TikTok, the wildly popular short-form video app, continues to be banned by an increasing number of governmental bodies around the world, even as it’s embraced by major brands and over a billion consumers worldwide. This week, the contrast between the two was particularly stark as the European Commission (EC) banned the app due to concerns about cybersecurity threats, while Mercedes-Benz announced that TikTok, along with other popular apps, will be available in its new E-Class cars.
The EC, which employs about 30,000 people, issued a directive suspending the use of TikTok on all corporate and personal devices used for work purposes, citing concerns about cybersecurity. The EC also said that it will keep other social media platforms “under constant review.” The ban adds to the growing list of governmental bodies, including the UK Parliament and the US House of Representatives, that have banned TikTok due to concerns about data privacy and the app’s Chinese parent company ByteDance.
However, while TikTok may be facing bans from governments, it’s being embraced by major brands such as Mercedes-Benz. The automaker will become the first to feature TikTok in its cars, along with other apps like Zoom, Angry Birds, and the Vivaldi web browser. Drivers will be able to watch TikTok and other video apps when parked, thanks to the updated version of the MBUX infotainment system, which makes it easier to integrate third-party apps. Mercedes has also launched its own app store and plans to replace MBUX with its own MB.OS operating system by the middle of the decade.
Mercedes’ decision to include TikTok in its cars reflects the app’s growing popularity among younger consumers, who are increasingly using it to discover new products and engage with brands. By including TikTok in its cars, Mercedes is positioning itself as a brand that’s in touch with the latest trends and technologies.
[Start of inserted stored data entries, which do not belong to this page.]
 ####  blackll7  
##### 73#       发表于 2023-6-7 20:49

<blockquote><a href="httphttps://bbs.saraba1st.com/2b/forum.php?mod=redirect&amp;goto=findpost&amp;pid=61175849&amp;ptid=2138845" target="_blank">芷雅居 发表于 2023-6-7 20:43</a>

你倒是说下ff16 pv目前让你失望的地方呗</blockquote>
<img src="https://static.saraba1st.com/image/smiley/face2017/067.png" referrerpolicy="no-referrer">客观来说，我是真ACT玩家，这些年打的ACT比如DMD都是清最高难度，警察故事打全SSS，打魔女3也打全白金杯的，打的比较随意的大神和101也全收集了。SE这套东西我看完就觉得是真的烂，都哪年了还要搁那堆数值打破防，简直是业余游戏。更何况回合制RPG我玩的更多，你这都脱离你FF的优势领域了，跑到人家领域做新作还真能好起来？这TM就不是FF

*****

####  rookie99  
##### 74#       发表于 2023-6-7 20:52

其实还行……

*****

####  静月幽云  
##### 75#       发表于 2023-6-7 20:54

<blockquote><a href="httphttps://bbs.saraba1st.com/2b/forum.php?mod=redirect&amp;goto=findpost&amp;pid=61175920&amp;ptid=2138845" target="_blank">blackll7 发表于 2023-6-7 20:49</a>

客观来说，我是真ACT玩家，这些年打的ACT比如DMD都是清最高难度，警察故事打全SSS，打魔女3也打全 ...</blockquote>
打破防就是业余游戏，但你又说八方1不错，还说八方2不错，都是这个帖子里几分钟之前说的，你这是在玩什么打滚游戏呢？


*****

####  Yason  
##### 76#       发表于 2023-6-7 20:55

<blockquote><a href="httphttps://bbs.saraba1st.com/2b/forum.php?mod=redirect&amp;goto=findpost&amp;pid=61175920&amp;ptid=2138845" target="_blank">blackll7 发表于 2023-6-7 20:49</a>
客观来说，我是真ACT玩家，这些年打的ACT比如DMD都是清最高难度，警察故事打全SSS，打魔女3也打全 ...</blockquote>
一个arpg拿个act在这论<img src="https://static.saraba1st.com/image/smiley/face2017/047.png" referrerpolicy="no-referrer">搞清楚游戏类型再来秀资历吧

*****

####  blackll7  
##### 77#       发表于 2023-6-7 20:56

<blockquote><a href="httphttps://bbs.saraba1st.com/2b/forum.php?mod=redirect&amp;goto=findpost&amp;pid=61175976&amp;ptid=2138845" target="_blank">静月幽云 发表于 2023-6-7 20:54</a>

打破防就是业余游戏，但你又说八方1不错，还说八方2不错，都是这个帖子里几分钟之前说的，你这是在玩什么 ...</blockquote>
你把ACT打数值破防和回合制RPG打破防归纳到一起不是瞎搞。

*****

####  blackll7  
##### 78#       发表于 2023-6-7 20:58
The move is also part of a broader effort by the automaker to create a more engaging in-car experience for drivers and passengers, which includes a long-term partnership with Google to offer YouTube, maps, and navigation capabilities.
TikTok’s popularity among consumers is also reflected in its investments in infrastructure, including building data centers in Europe. The app’s parent company ByteDance has been working to address concerns about data privacy and security, but it remains to be seen whether this will be enough to satisfy governments that have banned the app.
In the meantime, the contrast between TikTok’s bans by governments and its embrace by brands like Mercedes-Benz highlights the challenges that companies face in navigating the complex and rapidly changing digital landscape. While concerns about data privacy and security are legitimate, they must be balanced against the benefits of engaging with consumers in new and innovative ways. For now, it seems that brands are willing to take that risk, even as governments continue to ban the app.